:: Task to complete ::
Retype the entries, please, from their first line to the line containing "necessary because $g$", exactly and only those lines, minus the pictures.

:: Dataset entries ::
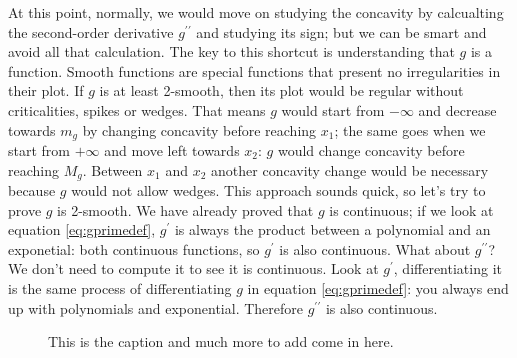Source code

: At this point, normally, we would move on studying
the concavity by calcualting the second-order
derivative $g^{\prime\prime}$ and studying its sign;
but we can be smart and avoid all that calculation.
The key to this shortcut is understanding that $g$ is a
 function. Smooth functions are special functions that present
no irregularities in their plot. If $g$ is at least 2-smooth, then its plot would be regular without
criticalities, spikes or wedges.
That means $g$ would start from $-\infty$ and decrease towards $m_g$ by changing
concavity before reaching $x_1$; the same goes when we start from $+\infty$ and move left towards $x_2$:
$g$ would change concavity before reaching $M_g$. Between $x_1$ and $x_2$ another concavity change would be
necessary because $g$ would not allow wedges. This approach sounds quick, so let's try to
prove $g$ is 2-smooth. We have already proved that $g$ is continuous; if we look at
equation \ref{eq:gprimedef}, $g^\prime$ is always the product between a polynomial and an exponetial:
both continuous functions, so $g^\prime$ is also continuous.
What about $g^{\prime\prime}$? We don't need to compute it to see it is continuous.
Look at $g^\prime$, differentiating it is the same process of
differentiating $g$ in equation \ref{eq:gprimedef}: you always end up with polynomials and exponential.
Therefore $g^{\prime\prime}$ is also
continuous.

\begin{figure*}[h] %
    \caption{This is the caption and much more to add come in here.}%
    \label{fig:fplot}%
\end{figure*}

:: Response area ::
Source code

: At this point, normally, we would move on studying
the concavity by calcualting the second-order
derivative $g^{\prime\prime}$ and studying its sign;
but we can be smart and avoid all that calculation.
The key to this shortcut is understanding that $g$ is a
 function. Smooth functions are special functions that present
no irregularities in their plot. If $g$ is at least 2-smooth, then its plot would be regular without
criticalities, spikes or wedges.
That means $g$ would start from $-\infty$ and decrease towards $m_g$ by changing
concavity before reaching $x_1$; the same goes when we start from $+\infty$ and move left towards $x_2$:
$g$ would change concavity before reaching $M_g$. Between $x_1$ and $x_2$ another concavity change would be
necessary because $g$ would not allow wedges. This approach sounds quick, so let's try to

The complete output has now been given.